> [Task statement] When you copy the entries, keep every word exactly as it stands.

> [Material provided]

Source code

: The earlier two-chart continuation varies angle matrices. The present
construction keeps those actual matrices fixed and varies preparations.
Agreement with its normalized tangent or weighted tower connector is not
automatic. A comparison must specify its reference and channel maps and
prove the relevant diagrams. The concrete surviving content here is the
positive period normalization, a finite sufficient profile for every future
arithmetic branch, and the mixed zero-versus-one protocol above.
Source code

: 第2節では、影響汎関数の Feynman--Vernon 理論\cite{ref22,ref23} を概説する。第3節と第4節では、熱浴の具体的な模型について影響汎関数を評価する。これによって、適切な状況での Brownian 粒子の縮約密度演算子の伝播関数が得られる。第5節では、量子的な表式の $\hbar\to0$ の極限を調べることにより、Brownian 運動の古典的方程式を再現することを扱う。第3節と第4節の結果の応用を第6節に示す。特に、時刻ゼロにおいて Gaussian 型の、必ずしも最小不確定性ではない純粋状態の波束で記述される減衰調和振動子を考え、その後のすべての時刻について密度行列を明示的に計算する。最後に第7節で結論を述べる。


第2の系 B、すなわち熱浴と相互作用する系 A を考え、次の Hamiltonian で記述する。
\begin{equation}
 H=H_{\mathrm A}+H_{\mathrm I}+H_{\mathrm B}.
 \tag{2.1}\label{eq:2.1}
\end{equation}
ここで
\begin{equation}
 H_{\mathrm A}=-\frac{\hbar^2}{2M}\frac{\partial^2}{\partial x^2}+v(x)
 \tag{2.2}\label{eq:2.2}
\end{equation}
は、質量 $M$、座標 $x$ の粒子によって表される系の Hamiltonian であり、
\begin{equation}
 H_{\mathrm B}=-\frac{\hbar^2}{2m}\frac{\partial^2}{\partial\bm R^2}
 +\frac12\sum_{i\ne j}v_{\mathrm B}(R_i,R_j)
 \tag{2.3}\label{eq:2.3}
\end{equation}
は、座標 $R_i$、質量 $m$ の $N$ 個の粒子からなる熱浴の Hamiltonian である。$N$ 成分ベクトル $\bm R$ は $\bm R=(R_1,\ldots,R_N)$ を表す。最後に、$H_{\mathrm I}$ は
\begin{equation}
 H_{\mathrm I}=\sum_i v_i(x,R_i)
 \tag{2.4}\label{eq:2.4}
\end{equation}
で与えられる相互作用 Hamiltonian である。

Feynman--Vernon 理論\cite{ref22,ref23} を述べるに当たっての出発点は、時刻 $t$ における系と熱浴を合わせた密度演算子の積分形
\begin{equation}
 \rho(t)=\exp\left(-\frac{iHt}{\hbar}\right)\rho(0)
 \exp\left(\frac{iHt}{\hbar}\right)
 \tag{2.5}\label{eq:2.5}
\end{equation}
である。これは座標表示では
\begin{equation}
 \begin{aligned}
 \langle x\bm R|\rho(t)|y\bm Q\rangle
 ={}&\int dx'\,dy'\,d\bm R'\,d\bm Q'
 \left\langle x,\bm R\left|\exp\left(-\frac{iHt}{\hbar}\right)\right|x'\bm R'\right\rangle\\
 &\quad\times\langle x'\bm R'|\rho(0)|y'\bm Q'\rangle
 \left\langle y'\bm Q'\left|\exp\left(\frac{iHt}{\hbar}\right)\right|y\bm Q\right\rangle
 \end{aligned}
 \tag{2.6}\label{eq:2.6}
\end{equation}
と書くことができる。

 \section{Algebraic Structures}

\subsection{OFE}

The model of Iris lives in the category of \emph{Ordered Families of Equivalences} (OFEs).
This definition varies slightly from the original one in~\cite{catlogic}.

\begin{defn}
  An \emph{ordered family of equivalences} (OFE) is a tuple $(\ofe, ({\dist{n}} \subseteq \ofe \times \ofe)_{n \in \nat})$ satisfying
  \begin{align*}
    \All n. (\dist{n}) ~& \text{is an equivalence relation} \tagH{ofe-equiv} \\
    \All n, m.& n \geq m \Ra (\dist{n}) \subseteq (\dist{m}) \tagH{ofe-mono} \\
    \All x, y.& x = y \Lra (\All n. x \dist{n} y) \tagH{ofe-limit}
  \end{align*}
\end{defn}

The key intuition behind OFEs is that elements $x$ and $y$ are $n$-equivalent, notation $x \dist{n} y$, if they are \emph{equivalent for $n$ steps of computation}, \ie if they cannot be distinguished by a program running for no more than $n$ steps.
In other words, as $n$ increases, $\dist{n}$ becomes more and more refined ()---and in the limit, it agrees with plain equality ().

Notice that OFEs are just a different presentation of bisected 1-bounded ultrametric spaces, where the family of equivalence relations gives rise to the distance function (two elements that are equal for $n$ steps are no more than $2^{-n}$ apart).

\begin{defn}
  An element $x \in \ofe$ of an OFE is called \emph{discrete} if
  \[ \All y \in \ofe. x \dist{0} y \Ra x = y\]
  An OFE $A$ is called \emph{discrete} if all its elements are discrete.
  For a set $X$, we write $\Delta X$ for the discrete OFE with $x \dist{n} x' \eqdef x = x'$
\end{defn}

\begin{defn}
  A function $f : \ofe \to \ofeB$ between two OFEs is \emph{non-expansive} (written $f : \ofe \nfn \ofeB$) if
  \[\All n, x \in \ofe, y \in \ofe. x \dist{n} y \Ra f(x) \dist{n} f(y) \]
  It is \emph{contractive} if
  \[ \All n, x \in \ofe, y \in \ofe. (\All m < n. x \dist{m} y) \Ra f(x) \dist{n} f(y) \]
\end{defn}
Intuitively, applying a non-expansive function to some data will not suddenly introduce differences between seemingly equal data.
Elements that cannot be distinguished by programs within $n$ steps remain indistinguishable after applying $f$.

> [Solution for this task]
Source code

: The earlier two-chart continuation varies angle matrices. The present
construction keeps those actual matrices fixed and varies preparations.
Agreement with its normalized tangent or weighted tower connector is not
automatic. A comparison must specify its reference and channel maps and
prove the relevant diagrams. The concrete surviving content here is the
positive period normalization, a finite sufficient profile for every future
arithmetic branch, and the mixed zero-versus-one protocol above.
Source code

: 第2節では、影響汎関数の Feynman--Vernon 理論\cite{ref22,ref23} を概説する。第3節と第4節では、熱浴の具体的な模型について影響汎関数を評価する。これによって、適切な状況での Brownian 粒子の縮約密度演算子の伝播関数が得られる。第5節では、量子的な表式の $\hbar\to0$ の極限を調べることにより、Brownian 運動の古典的方程式を再現することを扱う。第3節と第4節の結果の応用を第6節に示す。特に、時刻ゼロにおいて Gaussian 型の、必ずしも最小不確定性ではない純粋状態の波束で記述される減衰調和振動子を考え、その後のすべての時刻について密度行列を明示的に計算する。最後に第7節で結論を述べる。


第2の系 B、すなわち熱浴と相互作用する系 A を考え、次の Hamiltonian で記述する。
\begin{equation}
 H=H_{\mathrm A}+H_{\mathrm I}+H_{\mathrm B}.
 \tag{2.1}\label{eq:2.1}
\end{equation}
ここで
\begin{equation}
 H_{\mathrm A}=-\frac{\hbar^2}{2M}\frac{\partial^2}{\partial x^2}+v(x)
 \tag{2.2}\label{eq:2.2}
\end{equation}
は、質量 $M$、座標 $x$ の粒子によって表される系の Hamiltonian であり、
\begin{equation}
 H_{\mathrm B}=-\frac{\hbar^2}{2m}\frac{\partial^2}{\partial\bm R^2}
 +\frac12\sum_{i\ne j}v_{\mathrm B}(R_i,R_j)
 \tag{2.3}\label{eq:2.3}
\end{equation}
は、座標 $R_i$、質量 $m$ の $N$ 個の粒子からなる熱浴の Hamiltonian である。$N$ 成分ベクトル $\bm R$ は $\bm R=(R_1,\ldots,R_N)$ を表す。最後に、$H_{\mathrm I}$ は
\begin{equation}
 H_{\mathrm I}=\sum_i v_i(x,R_i)
 \tag{2.4}\label{eq:2.4}
\end{equation}
で与えられる相互作用 Hamiltonian である。

Feynman--Vernon 理論\cite{ref22,ref23} を述べるに当たっての出発点は、時刻 $t$ における系と熱浴を合わせた密度演算子の積分形
\begin{equation}
 \rho(t)=\exp\left(-\frac{iHt}{\hbar}\right)\rho(0)
 \exp\left(\frac{iHt}{\hbar}\right)
 \tag{2.5}\label{eq:2.5}
\end{equation}
である。これは座標表示では
\begin{equation}
 \begin{aligned}
 \langle x\bm R|\rho(t)|y\bm Q\rangle
 ={}&\int dx'\,dy'\,d\bm R'\,d\bm Q'
 \left\langle x,\bm R\left|\exp\left(-\frac{iHt}{\hbar}\right)\right|x'\bm R'\right\rangle\\
 &\quad\times\langle x'\bm R'|\rho(0)|y'\bm Q'\rangle
 \left\langle y'\bm Q'\left|\exp\left(\frac{iHt}{\hbar}\right)\right|y\bm Q\right\rangle
 \end{aligned}
 \tag{2.6}\label{eq:2.6}
\end{equation}
と書くことができる。

 \section{Algebraic Structures}

\subsection{OFE}

The model of Iris lives in the category of \emph{Ordered Families of Equivalences} (OFEs).
This definition varies slightly from the original one in~\cite{catlogic}.

\begin{defn}
  An \emph{ordered family of equivalences} (OFE) is a tuple $(\ofe, ({\dist{n}} \subseteq \ofe \times \ofe)_{n \in \nat})$ satisfying
  \begin{align*}
    \All n. (\dist{n}) ~& \text{is an equivalence relation} \tagH{ofe-equiv} \\
    \All n, m.& n \geq m \Ra (\dist{n}) \subseteq (\dist{m}) \tagH{ofe-mono} \\
    \All x, y.& x = y \Lra (\All n. x \dist{n} y) \tagH{ofe-limit}
  \end{align*}
\end{defn}

The key intuition behind OFEs is that elements $x$ and $y$ are $n$-equivalent, notation $x \dist{n} y$, if they are \emph{equivalent for $n$ steps of computation}, \ie if they cannot be distinguished by a program running for no more than $n$ steps.
In other words, as $n$ increases, $\dist{n}$ becomes more and more refined ()---and in the limit, it agrees with plain equality ().

Notice that OFEs are just a different presentation of bisected 1-bounded ultrametric spaces, where the family of equivalence relations gives rise to the distance function (two elements that are equal for $n$ steps are no more than $2^{-n}$ apart).

\begin{defn}
  An element $x \in \ofe$ of an OFE is called \emph{discrete} if
  \[ \All y \in \ofe. x \dist{0} y \Ra x = y\]
  An OFE $A$ is called \emph{discrete} if all its elements are discrete.
  For a set $X$, we write $\Delta X$ for the discrete OFE with $x \dist{n} x' \eqdef x = x'$
\end{defn}

\begin{defn}
  A function $f : \ofe \to \ofeB$ between two OFEs is \emph{non-expansive} (written $f : \ofe \nfn \ofeB$) if
  \[\All n, x \in \ofe, y \in \ofe. x \dist{n} y \Ra f(x) \dist{n} f(y) \]
  It is \emph{contractive} if
  \[ \All n, x \in \ofe, y \in \ofe. (\All m < n. x \dist{m} y) \Ra f(x) \dist{n} f(y) \]
\end{defn}
Intuitively, applying a non-expansive function to some data will not suddenly introduce differences between seemingly equal data.
Elements that cannot be distinguished by programs within $n$ steps remain indistinguishable after applying $f$.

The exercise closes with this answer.